Just to be confirmed what is the dual space of $C(Y,\mathbb R)$ i.e the vector space of all continuous functions $f: Y\to \mathbb R$ when $Y$ is complete and separable metric space? Is it the same when $Y$ is compact, which is the space of all signed/complex measures on $Y$? Thanks for any comment.
Even, I would be interested to know the dual space, when continuous functions are bounded or maybe even Lipschitz.
Best Answer
If you are also interested in the space $C_b(Y, \mathbb{R})$ of bounded continuous functions endowed with the topology of uniform convergence, which is normed by \begin{equation*} ||f|| := \sup_{y \in Y} |f(y)|, \quad f \in C_b(Y, \mathbb{R}), \end{equation*} then the assumption that $Y$ is complete separable metric space is not sufficient for identifying the dual $C(Y,\mathbb{R})'$ with the family of finite Borel measures on $Y$.
Here is a standard counterexample. Let $Y := \mathbb{N}$ and give it the discrete metric; on the other hand, let $C_0(\mathbb{N},\mathbb{R})$ be the subspace of $C_b(\mathbb{N},\mathbb{R})$ consisting of convergent sequence.

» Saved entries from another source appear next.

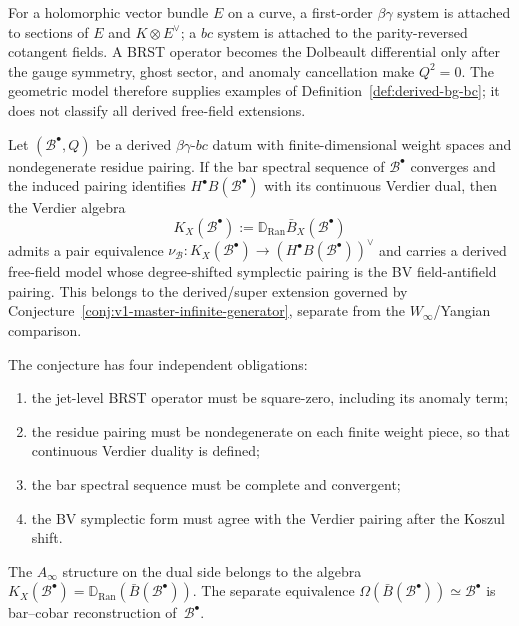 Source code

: \begin{remark}
For a holomorphic vector bundle $E$ on a curve, a first-order
$\beta\gamma$ system is attached to sections of $E$ and
$K\otimes E^\vee$; a $bc$ system is attached to the parity-reversed
cotangent fields. A BRST operator becomes the Dolbeault differential
only after the gauge symmetry, ghost sector, and anomaly cancellation
make $Q^2=0$. The geometric model therefore supplies examples of
Definition~\ref{def:derived-bg-bc}; it does not classify all derived
free-field extensions.
\end{remark}

\begin{conjecture}\label{conj:extended-ferm-ghost}
Let $(\mathcal B^\bullet,Q)$ be a derived $\beta\gamma$-$bc$ datum
with finite-dimensional weight spaces and nondegenerate residue
pairing. If the bar spectral sequence of $\mathcal B^\bullet$
converges and the induced pairing identifies
$H^\bullet B(\mathcal B^\bullet)$ with its continuous Verdier dual,
then the Verdier algebra
\[
K_X(\mathcal B^\bullet):=
\mathbb D_{\mathrm{Ran}}\bar B_X(\mathcal B^\bullet)
\]
admits a pair equivalence
$\nu_{\mathcal B}\colon K_X(\mathcal B^\bullet)\to
(H^\bullet B(\mathcal B^\bullet))^\vee$ and carries a derived
free-field model whose degree-shifted symplectic
pairing is the BV field-antifield pairing. This belongs to the
derived/super extension governed by
Conjecture~\ref{conj:v1-master-infinite-generator}, separate from the
$W_\infty$/Yangian comparison.
\end{conjecture}

\begin{remark}
The conjecture has four independent obligations:
\begin{enumerate}[label=\textup{(\roman*)}]
\item the jet-level BRST operator must be square-zero, including its
anomaly term;
\item the residue pairing must be nondegenerate on each finite weight
piece, so that continuous Verdier duality is defined;
\item the bar spectral sequence must be complete and convergent;
\item the BV symplectic form must agree with the Verdier pairing after
the Koszul shift.
\end{enumerate}
The $A_\infty$ structure on the dual side belongs to the algebra
$K_X(\mathcal B^\bullet)=
\mathbb D_{\mathrm{Ran}}(\bar B(\mathcal B^\bullet))$. The separate
equivalence
$\Omega(\bar B(\mathcal B^\bullet))\simeq\mathcal B^\bullet$
is bar--cobar reconstruction of~$\mathcal B^\bullet$.
\end{remark}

Define a linear functional $L$ on $C_0(\mathbb{N}, \mathbb{R})$ as follows: \begin{equation*} L(f) := \lim_{n \to \infty} f(n), \quad f \in C_0(\mathbb{N},\mathbb{R}). \end{equation*} It is easy to see that $L$ is bounded and hence continuous. By virtue of the Hahn-Banach theorem, $L$ can be continuously extended over $C_b(\mathbb{N},\mathbb{R})$. However, $L$ cannot be identified with any countably additive measure on $\mathbb{N}$.